At the time of the motion judge’s ruling, case law clearly established that, absent the consent of counsel, the police could not initiate an interrogation regarding a charge for which the Sixth Amendment right to counsel had attached and been asserted, regardless of whether they had secured a valid Miranda waiver. See Michigan v. Jackson, 475 U.S. 625, 636 (1986) (“holding] that, if police initiate interrogation after a defendant’s assertion . . . of his right to counsel, any waiver of the defendant’s right to counsel for that police-initiated interrogation is invalid”). However, in May, 2009, the United States Supreme Court effected a sea change in the law when it overruled Michigan v. Jackson. See Montejo v. Louisiana, 129 S. Ct. *3022079, 2091 (2009). Under Montejo, a valid Miranda waiver suffices to waive one’s Sixth Amendment right to counsel.
Here, the defendant was read his Miranda rights, and he signed a standard Miranda waiver form. We discern no error in the motion judge’s conclusion that this was a valid Miranda waiver, and Montejo therefore compels us to conclude that the defendant waived his Sixth Amendment right to counsel when he agreed to speak with the Canton police.

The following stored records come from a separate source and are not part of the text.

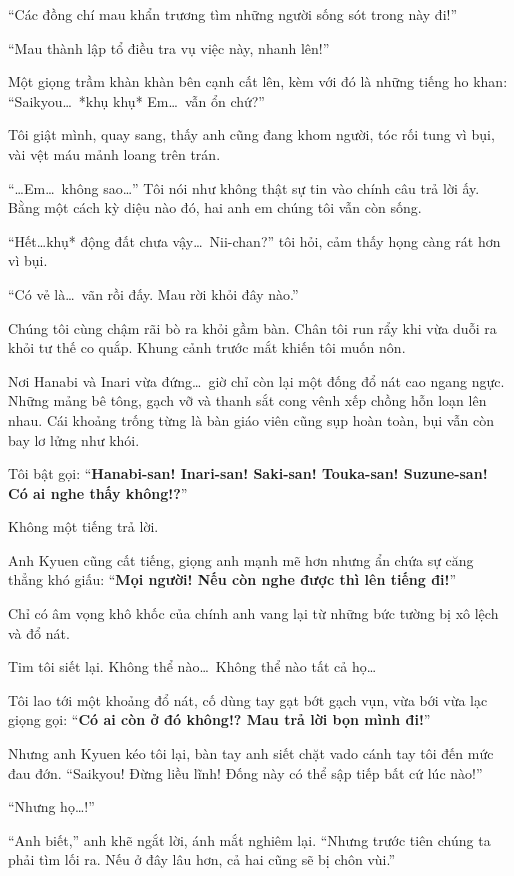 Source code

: \documentclass[../main.tex]{subfiles}
\begin{document}
``Các đồng chí mau khẩn trương tìm những người sống sót trong này đi!''

``Mau thành lập tổ điều tra vụ việc này, nhanh lên!''

Một giọng trầm khàn khàn bên cạnh cất lên, kèm với đó là những tiếng ho khan: ``Saikyou\dots\ *khụ khụ* Em\dots\ vẫn ổn chứ?''

Tôi giật mình, quay sang, thấy anh cũng đang khom người, tóc rối tung vì bụi, vài vệt máu mảnh loang trên trán.

``\dots Em\dots\ không sao\dots'' Tôi nói như không thật sự tin vào chính câu trả lời ấy. Bằng một cách kỳ diệu nào đó, hai anh em chúng tôi vẫn còn sống.

``Hết\dots *khụ* động đất chưa vậy\dots\ Nii-chan?'' tôi hỏi, cảm thấy họng càng rát hơn vì bụi.

``Có vẻ là\dots\ vãn rồi đấy. Mau rời khỏi đây nào.''

Chúng tôi cùng chậm rãi bò ra khỏi gầm bàn. Chân tôi run rẩy khi vừa duỗi ra khỏi tư thế co quắp. Khung cảnh trước mắt khiến tôi muốn nôn.

Nơi Hanabi và Inari vừa đứng\dots\ giờ chỉ còn lại một đống đổ nát cao ngang ngực. Những mảng bê tông, gạch vỡ và thanh sắt cong vênh xếp chồng hỗn loạn lên nhau. Cái khoảng trống từng là bàn giáo viên cũng sụp hoàn toàn, bụi vẫn còn bay lơ lửng như khói.


Tôi bật gọi: ``\textbf{Hanabi-san! Inari-san! Saki-san! Touka-san! Suzune-san! Có ai nghe thấy không!?}''

Không một tiếng trả lời.

Anh Kyuen cũng cất tiếng, giọng anh mạnh mẽ hơn nhưng ẩn chứa sự căng thẳng khó giấu: ``\textbf{Mọi người! Nếu còn nghe được thì lên tiếng đi!}''

Chỉ có âm vọng khô khốc của chính anh vang lại từ những bức tường bị xô lệch và đổ nát.

Tim tôi siết lại. Không thể nào\dots\ Không thể nào tất cả họ\dots

Tôi lao tới một khoảng đổ nát, cố dùng tay gạt bớt gạch vụn, vừa bới vừa lạc giọng gọi: ``\textbf{Có ai còn ở đó không!? Mau trả lời bọn mình đi!}''

Nhưng anh Kyuen kéo tôi lại, bàn tay anh siết chặt vado cánh tay tôi đến mức đau đớn. ``Saikyou! Đừng liều lĩnh! Đống này có thể sập tiếp bất cứ lúc nào!''

``Nhưng họ\dots!''

``Anh biết,'' anh khẽ ngắt lời, ánh mắt nghiêm lại. ``Nhưng trước tiên chúng ta phải tìm lối ra. Nếu ở đây lâu hơn, cả hai cũng sẽ bị chôn vùi.''
\end{document}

We recognize that the defendant’s waiver of his Sixth Amendment right does not mean that he also necessarily waived his parallel right under art. 12 of the Massachusetts Declaration of Rights. Although the defendant asserted his art. 12 right below, on appeal he relied entirely on the Sixth Amendment in arguing that his statements to the Canton police should have been suppressed, even though Montejo had been decided a month before his brief was filed. Moreover, despite the fact that the Commonwealth cited to Montejo in its opposition brief, the defendant did not file a reply brief seeking to raise art. 12 issues. We therefore conclude that the issue whether the defendant waived his art. 12 right to counsel, and the issue whether the questioning by the Canton police infringed upon that right, are not properly before us.
3. Conclusion. For the reasons stated above and in the companion memorandum and order, Commonwealth v. Tlasek (No. 2), post 1111 (2010), the judgments on indictments 07-00359-001 and 07-00359-002, charging trafficking in a controlled substance, and trafficking in a controlled substance in a school zone, are reversed, and the verdicts are set aside. The judgment on indictment 07- 00359-005, charging resisting arrest, is affirmed.”
The defense counsel attempted to argue that the defendant being questioned post arraignment/indictment for a separate offense would lead to the offense to which they had been arraigned or indicted on.